- **Task brief**: Read the data below line by line and state how many lines hold "odvedljiva". Nothing else belongs in the answer.

[Data items]
--- START ---
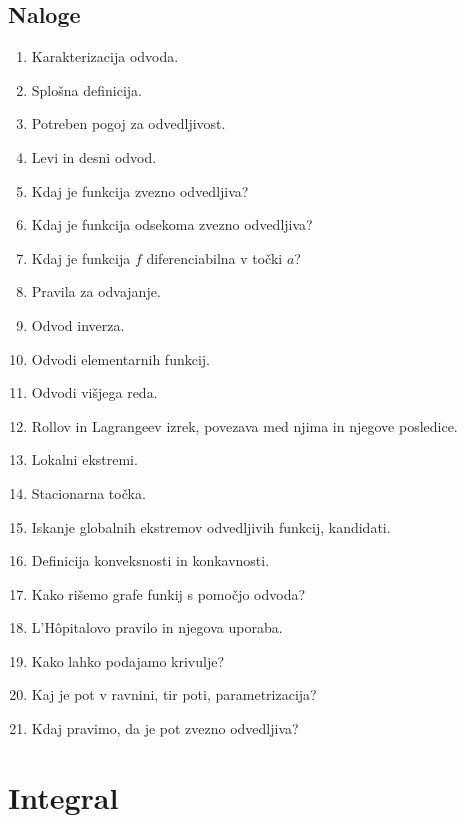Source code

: \documentclass[a4paper,12pt]{report}
\begin{document}
\section*{Naloge}
\begin{enumerate}
    \item Karakterizacija odvoda.
    \item Splošna definicija.
    \item Potreben pogoj za odvedljivost.
    \item Levi in desni odvod.
    \item Kdaj je funkcija zvezno odvedljiva?
    \item Kdaj je funkcija odsekoma zvezno odvedljiva?
    \item Kdaj je funkcija $f$ diferenciabilna v točki $a$?
    \item Pravila za odvajanje.
    \item Odvod inverza.
    \item Odvodi elementarnih funkcij.
    \item Odvodi višjega reda.
    \item Rollov in Lagrangeev izrek, povezava med njima in njegove posledice.
    \item Lokalni ekstremi.
    \item Stacionarna točka.
    \item Iskanje globalnih ekstremov odvedljivih funkcij, kandidati.
    \item Definicija konveksnosti in konkavnosti.
    \item Kako rišemo grafe funkij s pomočjo odvoda?
    \item L'Hôpitalovo pravilo in njegova uporaba.
    \item Kako lahko podajamo krivulje?
    \item Kaj je pot v ravnini, tir poti, parametrizacija?
    \item Kdaj pravimo, da je pot zvezno odvedljiva?
\end{enumerate}




\chapter{Integral}
\end{document}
--- END ---
- **Output for this exercise**: 3